#### [TASK ITEM]
Within the material below, how many lines include the word "ticks"? Only the number should be given.

╭─ SOURCE INFORMATION

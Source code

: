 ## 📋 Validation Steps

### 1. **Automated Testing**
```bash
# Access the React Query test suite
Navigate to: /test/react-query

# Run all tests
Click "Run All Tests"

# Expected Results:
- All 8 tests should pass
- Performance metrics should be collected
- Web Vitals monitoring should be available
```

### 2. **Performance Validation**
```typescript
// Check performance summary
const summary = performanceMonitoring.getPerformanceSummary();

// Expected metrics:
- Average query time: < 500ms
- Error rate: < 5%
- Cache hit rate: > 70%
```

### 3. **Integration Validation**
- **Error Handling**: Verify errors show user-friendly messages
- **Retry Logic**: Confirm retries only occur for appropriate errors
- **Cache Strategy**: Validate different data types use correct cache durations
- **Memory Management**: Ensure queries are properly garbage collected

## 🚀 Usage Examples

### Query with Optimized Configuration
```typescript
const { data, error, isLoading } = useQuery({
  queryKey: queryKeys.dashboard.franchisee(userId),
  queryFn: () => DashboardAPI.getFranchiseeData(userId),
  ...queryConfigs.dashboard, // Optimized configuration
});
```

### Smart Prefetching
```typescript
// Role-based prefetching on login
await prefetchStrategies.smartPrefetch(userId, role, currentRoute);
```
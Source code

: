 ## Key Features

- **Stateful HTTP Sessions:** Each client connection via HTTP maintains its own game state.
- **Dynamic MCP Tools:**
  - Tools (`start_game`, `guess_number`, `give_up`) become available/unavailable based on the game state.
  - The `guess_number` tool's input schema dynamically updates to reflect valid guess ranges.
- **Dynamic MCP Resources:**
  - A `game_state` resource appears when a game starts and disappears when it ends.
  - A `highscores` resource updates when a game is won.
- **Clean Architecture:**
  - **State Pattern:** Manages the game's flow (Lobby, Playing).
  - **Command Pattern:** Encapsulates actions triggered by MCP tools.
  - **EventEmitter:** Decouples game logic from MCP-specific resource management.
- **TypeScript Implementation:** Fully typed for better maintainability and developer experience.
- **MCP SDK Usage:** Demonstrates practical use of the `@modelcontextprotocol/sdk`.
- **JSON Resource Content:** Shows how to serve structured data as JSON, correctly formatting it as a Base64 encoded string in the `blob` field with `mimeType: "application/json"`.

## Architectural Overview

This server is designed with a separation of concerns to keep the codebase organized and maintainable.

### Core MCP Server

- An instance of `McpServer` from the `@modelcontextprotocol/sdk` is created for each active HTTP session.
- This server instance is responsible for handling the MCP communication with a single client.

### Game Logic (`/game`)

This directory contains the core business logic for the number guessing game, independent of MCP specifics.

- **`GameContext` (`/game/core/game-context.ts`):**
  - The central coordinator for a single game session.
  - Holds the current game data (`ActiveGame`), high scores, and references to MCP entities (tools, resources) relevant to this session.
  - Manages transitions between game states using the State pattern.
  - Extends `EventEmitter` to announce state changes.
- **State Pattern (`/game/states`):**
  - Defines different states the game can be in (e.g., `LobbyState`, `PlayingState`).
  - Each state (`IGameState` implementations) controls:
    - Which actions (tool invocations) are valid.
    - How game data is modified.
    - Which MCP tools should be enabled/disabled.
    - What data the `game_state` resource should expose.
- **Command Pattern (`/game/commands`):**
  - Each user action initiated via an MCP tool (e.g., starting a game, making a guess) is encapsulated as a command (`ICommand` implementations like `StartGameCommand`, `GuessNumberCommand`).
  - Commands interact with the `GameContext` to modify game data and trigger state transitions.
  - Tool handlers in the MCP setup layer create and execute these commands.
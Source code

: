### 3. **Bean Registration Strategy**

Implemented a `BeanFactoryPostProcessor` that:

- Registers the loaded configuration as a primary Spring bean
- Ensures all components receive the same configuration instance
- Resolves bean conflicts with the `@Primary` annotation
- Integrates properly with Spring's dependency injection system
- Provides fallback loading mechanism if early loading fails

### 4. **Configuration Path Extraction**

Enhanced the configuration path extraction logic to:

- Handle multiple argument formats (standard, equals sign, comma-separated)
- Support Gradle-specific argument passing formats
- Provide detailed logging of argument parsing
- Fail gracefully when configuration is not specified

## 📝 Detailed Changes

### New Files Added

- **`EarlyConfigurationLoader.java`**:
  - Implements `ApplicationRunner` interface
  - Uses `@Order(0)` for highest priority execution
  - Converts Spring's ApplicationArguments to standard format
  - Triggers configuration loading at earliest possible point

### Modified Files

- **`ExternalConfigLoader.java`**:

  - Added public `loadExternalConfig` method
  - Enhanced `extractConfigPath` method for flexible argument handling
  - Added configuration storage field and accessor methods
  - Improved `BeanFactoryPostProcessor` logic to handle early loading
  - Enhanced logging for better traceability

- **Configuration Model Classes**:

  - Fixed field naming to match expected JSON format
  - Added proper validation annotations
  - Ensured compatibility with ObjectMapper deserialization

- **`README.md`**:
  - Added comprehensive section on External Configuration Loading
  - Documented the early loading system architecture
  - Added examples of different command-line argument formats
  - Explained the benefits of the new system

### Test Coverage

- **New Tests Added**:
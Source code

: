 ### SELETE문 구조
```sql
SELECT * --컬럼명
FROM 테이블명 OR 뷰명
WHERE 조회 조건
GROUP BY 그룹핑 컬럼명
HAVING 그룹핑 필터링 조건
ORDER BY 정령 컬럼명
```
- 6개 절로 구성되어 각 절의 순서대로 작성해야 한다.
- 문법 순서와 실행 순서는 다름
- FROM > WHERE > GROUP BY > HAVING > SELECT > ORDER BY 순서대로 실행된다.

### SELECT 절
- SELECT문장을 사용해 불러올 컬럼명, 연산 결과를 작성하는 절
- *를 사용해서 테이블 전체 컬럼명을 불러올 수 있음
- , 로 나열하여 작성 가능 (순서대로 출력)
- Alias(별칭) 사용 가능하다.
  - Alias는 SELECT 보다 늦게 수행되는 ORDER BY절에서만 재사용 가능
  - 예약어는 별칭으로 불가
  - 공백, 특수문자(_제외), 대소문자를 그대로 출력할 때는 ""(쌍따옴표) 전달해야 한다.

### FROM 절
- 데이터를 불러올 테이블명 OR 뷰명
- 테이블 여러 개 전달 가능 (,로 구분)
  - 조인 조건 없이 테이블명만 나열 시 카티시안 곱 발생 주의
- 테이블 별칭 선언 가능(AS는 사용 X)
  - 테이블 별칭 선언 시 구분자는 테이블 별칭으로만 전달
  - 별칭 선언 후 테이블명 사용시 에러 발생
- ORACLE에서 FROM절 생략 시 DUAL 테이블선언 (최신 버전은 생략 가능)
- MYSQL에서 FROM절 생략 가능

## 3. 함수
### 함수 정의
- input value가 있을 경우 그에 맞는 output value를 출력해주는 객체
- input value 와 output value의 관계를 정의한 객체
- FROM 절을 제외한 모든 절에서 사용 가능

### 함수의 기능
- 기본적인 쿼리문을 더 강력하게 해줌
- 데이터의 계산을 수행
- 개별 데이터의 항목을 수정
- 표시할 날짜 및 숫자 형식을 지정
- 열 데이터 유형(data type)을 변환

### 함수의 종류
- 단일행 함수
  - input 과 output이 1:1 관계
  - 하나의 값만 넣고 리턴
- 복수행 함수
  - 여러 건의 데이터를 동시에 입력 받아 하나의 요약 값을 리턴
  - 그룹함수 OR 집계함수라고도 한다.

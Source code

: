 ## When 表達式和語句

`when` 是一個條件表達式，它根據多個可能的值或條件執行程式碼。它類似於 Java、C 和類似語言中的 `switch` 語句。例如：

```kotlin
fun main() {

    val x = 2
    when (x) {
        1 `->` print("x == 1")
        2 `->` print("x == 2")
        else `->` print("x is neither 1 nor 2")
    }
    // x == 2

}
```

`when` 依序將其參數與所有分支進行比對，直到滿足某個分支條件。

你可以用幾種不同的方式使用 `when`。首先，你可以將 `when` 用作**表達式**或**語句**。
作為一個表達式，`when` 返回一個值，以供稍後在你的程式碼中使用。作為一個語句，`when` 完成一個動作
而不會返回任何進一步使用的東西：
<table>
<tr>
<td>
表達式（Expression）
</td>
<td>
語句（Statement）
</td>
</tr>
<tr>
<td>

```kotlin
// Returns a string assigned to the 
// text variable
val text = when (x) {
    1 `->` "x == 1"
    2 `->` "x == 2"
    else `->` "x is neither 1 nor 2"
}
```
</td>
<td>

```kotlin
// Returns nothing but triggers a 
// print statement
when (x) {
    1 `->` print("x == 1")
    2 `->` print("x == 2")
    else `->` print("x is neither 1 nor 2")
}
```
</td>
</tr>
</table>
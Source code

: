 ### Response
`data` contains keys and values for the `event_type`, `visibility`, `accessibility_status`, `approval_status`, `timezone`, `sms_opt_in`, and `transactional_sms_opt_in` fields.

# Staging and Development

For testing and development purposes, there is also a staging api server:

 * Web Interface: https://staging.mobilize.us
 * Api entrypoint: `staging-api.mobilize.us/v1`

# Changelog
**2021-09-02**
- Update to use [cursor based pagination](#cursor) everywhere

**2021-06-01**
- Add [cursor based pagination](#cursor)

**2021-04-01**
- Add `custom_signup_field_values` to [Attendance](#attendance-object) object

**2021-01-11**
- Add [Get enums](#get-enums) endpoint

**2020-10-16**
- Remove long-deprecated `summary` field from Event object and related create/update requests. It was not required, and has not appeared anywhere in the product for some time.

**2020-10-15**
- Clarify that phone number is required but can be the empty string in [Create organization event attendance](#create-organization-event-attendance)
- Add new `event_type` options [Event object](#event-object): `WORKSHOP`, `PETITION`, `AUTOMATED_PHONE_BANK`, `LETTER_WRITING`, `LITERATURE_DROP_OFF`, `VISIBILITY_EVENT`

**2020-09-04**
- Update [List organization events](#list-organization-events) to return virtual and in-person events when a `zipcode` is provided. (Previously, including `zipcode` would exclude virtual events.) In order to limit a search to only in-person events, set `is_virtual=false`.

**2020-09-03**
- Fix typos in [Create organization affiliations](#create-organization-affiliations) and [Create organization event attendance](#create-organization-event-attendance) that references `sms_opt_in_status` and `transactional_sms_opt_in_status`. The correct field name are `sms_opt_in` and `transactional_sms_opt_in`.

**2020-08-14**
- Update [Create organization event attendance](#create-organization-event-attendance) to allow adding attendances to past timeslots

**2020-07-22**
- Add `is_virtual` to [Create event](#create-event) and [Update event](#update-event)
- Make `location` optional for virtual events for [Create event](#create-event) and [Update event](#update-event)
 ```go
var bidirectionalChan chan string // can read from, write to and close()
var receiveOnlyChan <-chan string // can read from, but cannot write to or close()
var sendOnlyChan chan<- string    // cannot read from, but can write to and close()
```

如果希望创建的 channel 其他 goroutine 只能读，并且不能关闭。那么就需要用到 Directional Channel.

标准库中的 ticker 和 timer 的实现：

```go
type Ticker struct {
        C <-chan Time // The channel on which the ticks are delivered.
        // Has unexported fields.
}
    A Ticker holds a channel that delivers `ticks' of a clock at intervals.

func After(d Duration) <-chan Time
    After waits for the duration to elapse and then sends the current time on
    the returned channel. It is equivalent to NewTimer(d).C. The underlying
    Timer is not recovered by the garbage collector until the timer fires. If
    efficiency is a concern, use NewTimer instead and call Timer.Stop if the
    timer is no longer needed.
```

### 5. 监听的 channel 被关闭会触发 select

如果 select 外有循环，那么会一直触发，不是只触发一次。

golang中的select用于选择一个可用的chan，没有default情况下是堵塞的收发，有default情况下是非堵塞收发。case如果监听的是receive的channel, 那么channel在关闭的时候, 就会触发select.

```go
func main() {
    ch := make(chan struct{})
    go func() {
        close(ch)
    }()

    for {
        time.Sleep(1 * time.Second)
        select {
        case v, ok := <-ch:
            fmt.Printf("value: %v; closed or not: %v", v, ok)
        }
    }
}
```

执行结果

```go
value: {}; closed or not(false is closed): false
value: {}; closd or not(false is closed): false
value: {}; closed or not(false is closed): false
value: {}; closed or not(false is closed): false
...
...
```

╰─

#### [RESULT]
2